──────── Records shown

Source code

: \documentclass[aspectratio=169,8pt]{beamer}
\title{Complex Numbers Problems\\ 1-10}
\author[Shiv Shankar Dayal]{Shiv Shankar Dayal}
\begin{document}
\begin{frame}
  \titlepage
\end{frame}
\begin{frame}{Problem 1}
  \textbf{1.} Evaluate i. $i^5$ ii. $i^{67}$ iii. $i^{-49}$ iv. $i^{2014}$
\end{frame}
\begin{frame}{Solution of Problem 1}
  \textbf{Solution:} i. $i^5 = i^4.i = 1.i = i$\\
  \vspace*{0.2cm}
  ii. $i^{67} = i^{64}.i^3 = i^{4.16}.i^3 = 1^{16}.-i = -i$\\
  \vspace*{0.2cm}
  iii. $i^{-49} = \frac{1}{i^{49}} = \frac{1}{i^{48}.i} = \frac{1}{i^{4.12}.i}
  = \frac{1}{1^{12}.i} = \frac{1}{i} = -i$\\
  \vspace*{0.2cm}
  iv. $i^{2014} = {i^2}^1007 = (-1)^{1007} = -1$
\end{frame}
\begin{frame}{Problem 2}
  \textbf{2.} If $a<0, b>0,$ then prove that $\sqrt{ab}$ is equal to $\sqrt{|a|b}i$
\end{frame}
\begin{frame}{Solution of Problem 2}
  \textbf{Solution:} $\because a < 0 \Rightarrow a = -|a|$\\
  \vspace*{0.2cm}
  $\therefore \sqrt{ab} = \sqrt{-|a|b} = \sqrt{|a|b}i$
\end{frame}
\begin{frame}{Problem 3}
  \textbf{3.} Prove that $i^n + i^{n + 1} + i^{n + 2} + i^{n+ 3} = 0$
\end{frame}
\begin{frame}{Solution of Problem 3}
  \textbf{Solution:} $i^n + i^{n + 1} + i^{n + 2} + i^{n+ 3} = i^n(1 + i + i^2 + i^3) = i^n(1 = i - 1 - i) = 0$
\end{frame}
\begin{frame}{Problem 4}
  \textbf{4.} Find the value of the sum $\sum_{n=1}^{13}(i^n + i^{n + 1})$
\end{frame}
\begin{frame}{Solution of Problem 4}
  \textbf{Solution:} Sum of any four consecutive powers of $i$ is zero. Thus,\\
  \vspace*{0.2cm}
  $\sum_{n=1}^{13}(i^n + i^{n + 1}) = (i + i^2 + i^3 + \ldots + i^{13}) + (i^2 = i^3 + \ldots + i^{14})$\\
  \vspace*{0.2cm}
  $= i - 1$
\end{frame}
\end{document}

────────────────

- _Work required_:
Among the entries above, some lines may hold the string "frac". State how many, and give nothing but the number.

- _Output below_:
2